Auto Service World
News   April 14, 2008   by Auto Service World

Laval Students Battle Tough Conditions and Tough Customs Officers in Eco Challenge

“Ladies and gentlemen, start your fuel-efficient engines” were the words that kicked off the 2008 Shell Eco-marathon Americas; and that’s exactly what more than 300 students from Canada, Mexico, and the United States did.
Mater Dei High School of Evansville, Ind., set a new mileage record at the 2008 Shell Eco-marathon Americas, a challenge to design, build and test fuel-efficient prototype vehicles that travel the farthest distance using the least amount of fuel.
The team’s combustion-engine prototype vehicle achieved an astonishing 2,843.4 miles per gallon, equivalent to 1,208.6 kilometers per liter.
Despite wind gusts of up to 50 miles per hour and various teams’ mechanical issues, competition was steep this year with three teams breaking the 2007 mileage record.
“When we first arrived, I wasn’t sure a small high school like Mater Dei could compete with all these elite colleges,” said Justin Stute, Mater Dei High School team captain.

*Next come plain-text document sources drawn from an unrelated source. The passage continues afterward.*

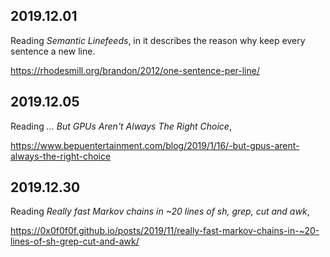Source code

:2019.12.01
---
Reading *Semantic Linefeeds*, in it describes the reason why keep every sentence a new line.

<https://rhodesmill.org/brandon/2012/one-sentence-per-line/>

2019.12.05
---
Reading *... But GPUs Aren't Always The Right Choice*,

<https://www.bepuentertainment.com/blog/2019/1/16/-but-gpus-arent-always-the-right-choice>


2019.12.30
---
Reading *Really fast Markov chains in ~20 lines of sh, grep, cut and awk*,

<https://0x0f0f0f.github.io/posts/2019/11/really-fast-markov-chains-in-~20-lines-of-sh-grep-cut-and-awk/>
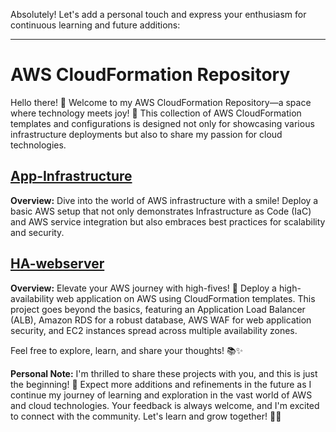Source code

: Absolutely! Let's add a personal touch and express your enthusiasm for continuous learning and future additions:

---

# AWS CloudFormation Repository

Hello there! 👋 Welcome to my AWS CloudFormation Repository—a space where technology meets joy! 🚀 This collection of AWS CloudFormation templates and configurations is designed not only for showcasing various infrastructure deployments but also to share my passion for cloud technologies.

## [App-Infrastructure](AWS-CloudFormation/App-Infrastructure)

**Overview:** Dive into the world of AWS infrastructure with a smile! Deploy a basic AWS setup that not only demonstrates Infrastructure as Code (IaC) and AWS service integration but also embraces best practices for scalability and security.

## [HA-webserver](AWS-CloudFormation/ha-webserver)

**Overview:** Elevate your AWS journey with high-fives! 🌟 Deploy a high-availability web application on AWS using CloudFormation templates. This project goes beyond the basics, featuring an Application Load Balancer (ALB), Amazon RDS for a robust database, AWS WAF for web application security, and EC2 instances spread across multiple availability zones.

Feel free to explore, learn, and share your thoughts! 📚✨

**Personal Note:**
I'm thrilled to share these projects with you, and this is just the beginning! 🎉 Expect more additions and refinements in the future as I continue my journey of learning and exploration in the vast world of AWS and cloud technologies. Your feedback is always welcome, and I'm excited to connect with the community. Let's learn and grow together! 🌱💡
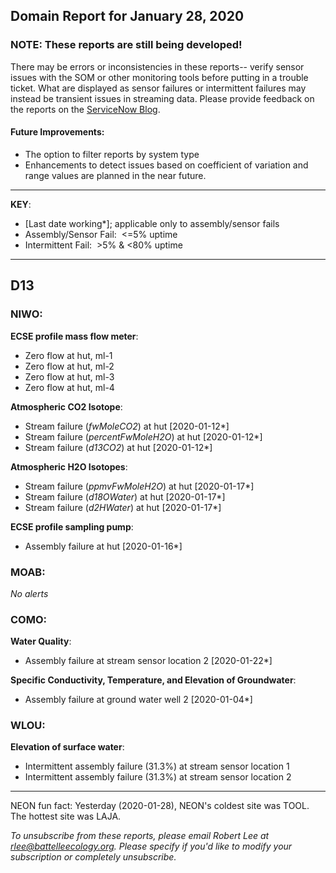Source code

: ## Domain Report for January 28, 2020


### NOTE: These reports are still being developed!
There may be errors or inconsistencies in these reports-- verify sensor issues with the SOM or other monitoring tools before putting in a trouble ticket. What are displayed as sensor failures or intermittent failures may instead be transient issues in streaming data.
Please provide feedback on the reports on the [ServiceNow Blog](https://neon.service-now.com/community?id=community_blog&sys_id=9b4fbe8adbed734017ecf9041d9619be).

#### Future Improvements: 
 - The option to filter reports by system type 
 - Enhancements to detect issues based on coefficient of variation and range values are planned in the near future.

***

**KEY**:

 - [Last date working*]; applicable only to assembly/sensor fails
 - Assembly/Sensor Fail:&nbsp;&nbsp;<=5% uptime
 - Intermittent Fail:&nbsp;&nbsp;>5% & <80% uptime

***
## D13

### NIWO:

**ECSE profile mass flow meter**:
 - Zero flow at hut, ml-1
 - Zero flow at hut, ml-2
 - Zero flow at hut, ml-3
 - Zero flow at hut, ml-4

**Atmospheric CO2 Isotope**:
 - Stream failure (_fwMoleCO2_) at hut [2020-01-12*]
 - Stream failure (_percentFwMoleH2O_) at hut [2020-01-12*]
 - Stream failure (_d13CO2_) at hut [2020-01-12*]

**Atmospheric H2O Isotopes**:
 - Stream failure (_ppmvFwMoleH2O_) at hut [2020-01-17*]
 - Stream failure (_d18OWater_) at hut [2020-01-17*]
 - Stream failure (_d2HWater_) at hut [2020-01-17*]

**ECSE profile sampling pump**:
 - Assembly failure at hut [2020-01-16*]

### MOAB:

_No alerts_

### COMO:

**Water Quality**:
 - Assembly failure at stream sensor location 2 [2020-01-22*]

**Specific Conductivity, Temperature, and Elevation of Groundwater**:
 - Assembly failure at ground water well 2 [2020-01-04*]

### WLOU:

**Elevation of surface water**:
 - Intermittent assembly failure (31.3%) at stream sensor location 1
 - Intermittent assembly failure (31.3%) at stream sensor location 2

***
NEON fun fact: Yesterday (2020-01-28), NEON's coldest site was TOOL. The hottest site was LAJA.

_To unsubscribe from these reports, please email Robert Lee at rlee@battelleecology.org. Please specify if you'd like to modify your subscription or completely unsubscribe._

“But our first run broke the record and then our second car did even better. That really motivated both of our teams to go all the way.”
Mark Singer, global project manager for the Shell Eco-marathon said, “Students participating in this competition are the brains of the future, stretching the boundaries of fuel efficiency and providing solutions to the global energy challenge.
“Throughout the two-day competition, teams are constantly making improvements to their vehicles, exchanging ideas and inspiring one another to pay attention to their own energy footprint.”
The 2008 Shell Eco-marathon Americas welcomed 32 teams from four high schools and 23 universities from Canada, Mexico and the U.S.
The entries include 25 vehicles powered by combustion engines, four by fuel cell/hydrogen technology, one by diesel fuel, one by LPG (liquid petroleum gas) and two by solar power.
With mileage of 2,843.4 mpg (1,208.6 kilometers per liter) the supermileage team from Mater Dei High School won a $10,000 grand prize with their vehicle, 6th Gen.
While the North American competition was difficult for all, one Canadian team had to battle some different elements.
The 17-member team from Universite Laval was on hold for two days waiting for their vehicle to clear U.S. customs.
With only one day left to compete, the Canadian team worked well into the night to fully assemble their car and clear inspection within 12 hours.
In their first attempt, the team from Quebec moved into fifth place.
“It was a nice outcome that we got the car,” Raphael Desiletes-Aube said. “We used the spare time to organize the fastest way to reassemble the vehicle.
“Once the car got here, it really motivated my team members to push harder so we could get the car out on the track.”